_Work required_: What is the count of lines in the data that hold the string "because"? State the number alone.

====== Input records ======

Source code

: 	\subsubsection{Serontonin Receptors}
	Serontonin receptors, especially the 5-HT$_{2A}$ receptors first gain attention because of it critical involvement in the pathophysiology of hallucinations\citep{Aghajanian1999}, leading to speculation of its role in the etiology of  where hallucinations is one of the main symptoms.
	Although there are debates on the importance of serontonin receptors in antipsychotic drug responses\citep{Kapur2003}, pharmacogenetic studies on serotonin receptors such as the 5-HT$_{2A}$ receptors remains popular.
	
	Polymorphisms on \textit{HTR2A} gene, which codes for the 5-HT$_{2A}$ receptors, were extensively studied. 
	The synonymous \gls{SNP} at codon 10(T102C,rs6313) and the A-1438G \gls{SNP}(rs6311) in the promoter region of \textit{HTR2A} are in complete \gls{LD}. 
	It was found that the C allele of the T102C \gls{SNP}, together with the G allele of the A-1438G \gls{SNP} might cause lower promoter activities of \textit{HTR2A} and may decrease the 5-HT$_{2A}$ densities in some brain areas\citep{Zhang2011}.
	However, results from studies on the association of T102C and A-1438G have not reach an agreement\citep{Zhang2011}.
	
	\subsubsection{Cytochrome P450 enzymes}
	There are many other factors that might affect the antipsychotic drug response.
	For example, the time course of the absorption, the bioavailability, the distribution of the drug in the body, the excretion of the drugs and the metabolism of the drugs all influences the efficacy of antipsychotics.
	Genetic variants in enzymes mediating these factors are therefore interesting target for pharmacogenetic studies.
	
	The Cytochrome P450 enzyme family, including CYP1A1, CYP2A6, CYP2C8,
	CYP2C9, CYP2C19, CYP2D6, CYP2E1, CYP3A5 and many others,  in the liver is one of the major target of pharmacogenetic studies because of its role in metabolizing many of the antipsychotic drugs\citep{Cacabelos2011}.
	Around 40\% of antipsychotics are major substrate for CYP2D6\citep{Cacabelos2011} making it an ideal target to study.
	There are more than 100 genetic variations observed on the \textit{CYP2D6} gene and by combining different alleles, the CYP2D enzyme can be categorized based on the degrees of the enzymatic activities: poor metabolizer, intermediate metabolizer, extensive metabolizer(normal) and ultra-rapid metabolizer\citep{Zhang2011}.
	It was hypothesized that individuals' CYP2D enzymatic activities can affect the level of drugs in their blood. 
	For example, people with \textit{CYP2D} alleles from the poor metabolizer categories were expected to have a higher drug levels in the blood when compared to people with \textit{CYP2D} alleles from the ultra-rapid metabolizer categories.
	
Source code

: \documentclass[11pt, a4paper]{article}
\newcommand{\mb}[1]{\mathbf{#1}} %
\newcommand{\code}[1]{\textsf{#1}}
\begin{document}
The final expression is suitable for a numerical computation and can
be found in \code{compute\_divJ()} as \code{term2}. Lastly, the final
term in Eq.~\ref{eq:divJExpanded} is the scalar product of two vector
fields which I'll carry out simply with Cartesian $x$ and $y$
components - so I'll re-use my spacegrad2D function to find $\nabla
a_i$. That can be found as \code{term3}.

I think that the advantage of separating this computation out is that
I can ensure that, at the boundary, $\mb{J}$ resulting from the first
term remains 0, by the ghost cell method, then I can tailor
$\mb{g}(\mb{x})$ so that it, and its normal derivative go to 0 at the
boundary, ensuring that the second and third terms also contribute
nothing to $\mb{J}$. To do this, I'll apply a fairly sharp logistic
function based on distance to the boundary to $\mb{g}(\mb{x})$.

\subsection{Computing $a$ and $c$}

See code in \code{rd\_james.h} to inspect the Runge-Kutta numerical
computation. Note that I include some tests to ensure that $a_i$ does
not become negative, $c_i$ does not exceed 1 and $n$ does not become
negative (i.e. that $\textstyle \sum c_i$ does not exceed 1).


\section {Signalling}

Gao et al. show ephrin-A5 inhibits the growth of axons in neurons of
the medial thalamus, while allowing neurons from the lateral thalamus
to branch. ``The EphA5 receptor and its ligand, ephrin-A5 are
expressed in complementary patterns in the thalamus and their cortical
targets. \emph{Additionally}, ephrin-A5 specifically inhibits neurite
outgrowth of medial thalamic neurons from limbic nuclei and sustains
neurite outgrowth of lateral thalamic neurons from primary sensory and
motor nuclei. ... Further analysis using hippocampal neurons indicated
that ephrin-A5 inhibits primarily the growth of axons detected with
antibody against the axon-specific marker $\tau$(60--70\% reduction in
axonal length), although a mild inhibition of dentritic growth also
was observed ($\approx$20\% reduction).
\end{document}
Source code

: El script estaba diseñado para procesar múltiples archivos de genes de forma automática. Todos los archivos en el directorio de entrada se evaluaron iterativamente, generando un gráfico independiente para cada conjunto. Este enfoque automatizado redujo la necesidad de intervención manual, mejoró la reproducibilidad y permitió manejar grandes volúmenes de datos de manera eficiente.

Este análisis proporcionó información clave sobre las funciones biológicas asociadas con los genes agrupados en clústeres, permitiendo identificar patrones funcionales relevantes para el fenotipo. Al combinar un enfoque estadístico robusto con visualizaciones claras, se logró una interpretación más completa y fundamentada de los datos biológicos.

======

_Exercise response_: 2